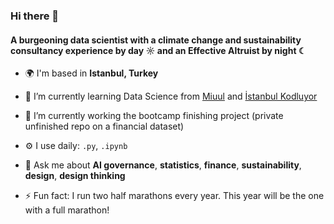 ### Hi there 👋

#### A burgeoning data scientist with a climate change and sustainability consultancy experience by day ☼ and an Effective Altruist by night ☾

- 🌍 I'm based in **Istanbul, Turkey**
  
- 🌱 I’m currently learning Data Science from [Miuul](https://miuul.com) and [İstanbul Kodluyor](https://istanbulkodluyor.com/istanbul-kodluyor)<br>
- 🔭 I’m currently working the bootcamp finishing project (private unfinished repo on a financial dataset)
- ⚙️ I use daily: `.py`, `.ipynb`

- 💬 Ask me about **AI governance**, **statistics**, **finance**, **sustainability**, **design**, **design thinking**

- ⚡ Fun fact: I run two half marathons every year. This year will be the one with a full marathon!

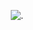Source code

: <p align="center"
  
![.](https://cdn.discordapp.com/attachments/1257806596977852439/1326382619599966328/IMG_5957.gif?ex=677f3993&is=677de813&hm=c5d834c256c8a772cbcb98fe52b354661ebf5209757dca0ddbe9ecb423d5833f&)

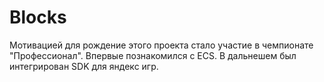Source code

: # Blocks
Мотивацией для рождение этого проекта стало участие в чемпионате "Профессионал".
Впервые познакомился с ECS. В дальнешем был интегрирован SDK для яндекс игр.

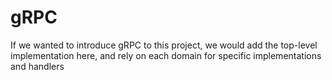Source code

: # gRPC

If we wanted to introduce gRPC to this project, we would add the top-level 
implementation here, and rely on each domain for specific implementations and 
handlers
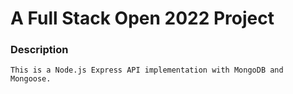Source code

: # A Full Stack Open 2022 Project

### Description

    This is a Node.js Express API implementation with MongoDB and Mongoose.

The task: Up to and including the line with "- 🌍 I'm based in **Istanbul, Turkey**", repeat every line from the top of the entries exactly, but not the pictures.

Reply:
 ### Hi there 👋

#### A burgeoning data scientist with a climate change and sustainability consultancy experience by day ☼ and an Effective Altruist by night ☾

- 🌍 I'm based in **Istanbul, Turkey**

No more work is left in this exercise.